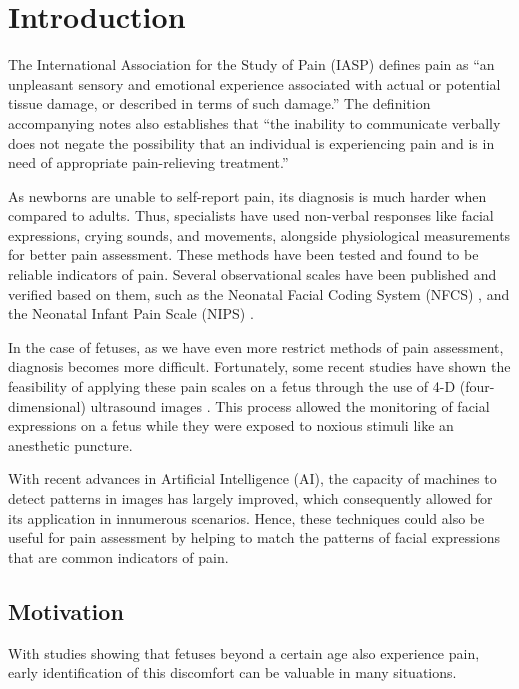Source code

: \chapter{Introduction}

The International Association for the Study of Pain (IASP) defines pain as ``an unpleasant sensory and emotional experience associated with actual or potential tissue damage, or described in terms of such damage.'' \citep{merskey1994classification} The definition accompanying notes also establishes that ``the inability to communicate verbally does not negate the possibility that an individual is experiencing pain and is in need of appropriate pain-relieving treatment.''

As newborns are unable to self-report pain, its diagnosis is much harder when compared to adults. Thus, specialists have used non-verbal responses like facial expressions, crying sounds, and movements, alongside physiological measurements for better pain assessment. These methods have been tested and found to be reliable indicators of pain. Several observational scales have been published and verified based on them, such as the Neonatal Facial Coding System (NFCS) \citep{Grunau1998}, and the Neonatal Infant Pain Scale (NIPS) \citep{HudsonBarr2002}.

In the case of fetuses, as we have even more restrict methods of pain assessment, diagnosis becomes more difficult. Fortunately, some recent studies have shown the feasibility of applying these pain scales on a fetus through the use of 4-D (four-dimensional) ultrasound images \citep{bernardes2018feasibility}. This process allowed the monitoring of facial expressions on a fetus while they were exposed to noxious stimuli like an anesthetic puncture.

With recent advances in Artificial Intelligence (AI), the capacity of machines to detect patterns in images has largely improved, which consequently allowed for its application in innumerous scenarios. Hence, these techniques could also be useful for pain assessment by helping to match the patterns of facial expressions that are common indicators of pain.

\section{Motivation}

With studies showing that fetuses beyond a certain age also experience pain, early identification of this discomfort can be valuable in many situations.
· · · · ·
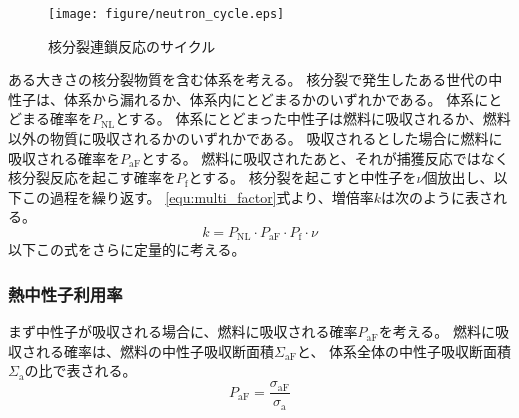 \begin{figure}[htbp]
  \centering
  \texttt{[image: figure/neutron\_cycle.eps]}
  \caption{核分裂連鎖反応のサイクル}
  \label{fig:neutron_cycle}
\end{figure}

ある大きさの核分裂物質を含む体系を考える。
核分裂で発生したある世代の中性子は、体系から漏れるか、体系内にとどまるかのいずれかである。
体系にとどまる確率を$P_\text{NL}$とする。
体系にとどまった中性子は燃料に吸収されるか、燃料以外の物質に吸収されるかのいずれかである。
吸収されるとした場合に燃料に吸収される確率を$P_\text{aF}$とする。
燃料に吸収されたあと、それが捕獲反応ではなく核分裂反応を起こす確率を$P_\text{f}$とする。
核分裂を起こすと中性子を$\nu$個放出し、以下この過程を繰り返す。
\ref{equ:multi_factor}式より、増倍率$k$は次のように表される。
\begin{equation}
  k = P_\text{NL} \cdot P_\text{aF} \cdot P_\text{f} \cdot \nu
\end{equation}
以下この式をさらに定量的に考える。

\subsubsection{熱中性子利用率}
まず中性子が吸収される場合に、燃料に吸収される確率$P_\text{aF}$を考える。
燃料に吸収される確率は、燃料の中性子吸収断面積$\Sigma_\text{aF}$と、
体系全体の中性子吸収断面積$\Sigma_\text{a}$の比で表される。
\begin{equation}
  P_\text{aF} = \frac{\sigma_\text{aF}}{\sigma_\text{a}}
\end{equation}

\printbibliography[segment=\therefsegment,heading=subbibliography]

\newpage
· · · · ·
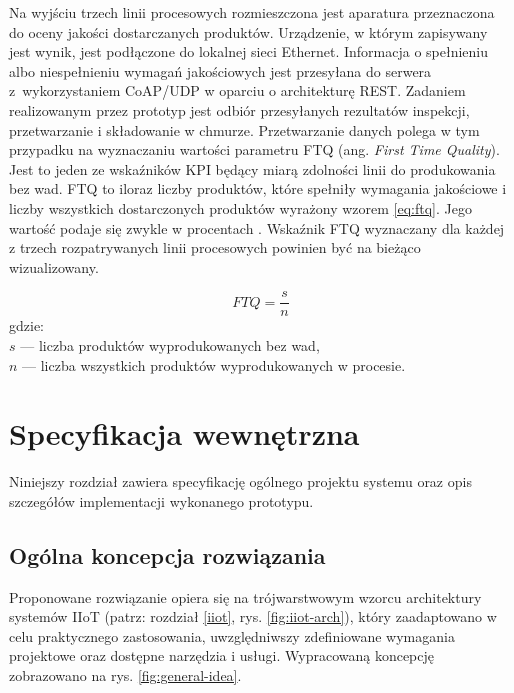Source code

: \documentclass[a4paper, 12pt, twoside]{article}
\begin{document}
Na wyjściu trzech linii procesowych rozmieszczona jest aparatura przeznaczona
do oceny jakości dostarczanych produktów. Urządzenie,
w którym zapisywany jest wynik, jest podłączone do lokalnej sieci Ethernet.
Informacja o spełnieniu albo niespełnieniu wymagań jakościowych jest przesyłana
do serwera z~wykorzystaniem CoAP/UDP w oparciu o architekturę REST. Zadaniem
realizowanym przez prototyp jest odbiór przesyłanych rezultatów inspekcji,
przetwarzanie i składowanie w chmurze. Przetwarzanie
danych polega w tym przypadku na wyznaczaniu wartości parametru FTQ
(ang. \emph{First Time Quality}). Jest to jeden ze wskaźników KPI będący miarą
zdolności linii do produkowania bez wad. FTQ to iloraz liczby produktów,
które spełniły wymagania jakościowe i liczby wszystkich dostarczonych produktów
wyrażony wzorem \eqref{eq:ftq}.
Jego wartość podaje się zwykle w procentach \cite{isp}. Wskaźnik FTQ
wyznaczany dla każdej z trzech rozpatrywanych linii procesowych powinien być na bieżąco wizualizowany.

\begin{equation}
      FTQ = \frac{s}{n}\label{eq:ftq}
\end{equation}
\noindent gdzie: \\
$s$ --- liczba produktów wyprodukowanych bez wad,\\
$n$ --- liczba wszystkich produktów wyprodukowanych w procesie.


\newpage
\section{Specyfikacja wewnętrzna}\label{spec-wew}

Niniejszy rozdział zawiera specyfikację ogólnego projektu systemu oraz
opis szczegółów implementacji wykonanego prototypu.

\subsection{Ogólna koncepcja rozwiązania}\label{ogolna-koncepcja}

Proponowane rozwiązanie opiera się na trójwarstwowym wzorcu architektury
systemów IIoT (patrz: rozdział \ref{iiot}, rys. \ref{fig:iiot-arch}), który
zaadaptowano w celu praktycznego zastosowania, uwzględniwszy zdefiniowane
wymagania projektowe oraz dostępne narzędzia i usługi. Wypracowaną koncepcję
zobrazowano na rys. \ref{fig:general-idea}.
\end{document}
· · · · ·
### YOUR INSTRUCTIONS
Give the number of lines in the data above that include the word "produktów", with no other words.

### WRITTEN ANSWER
5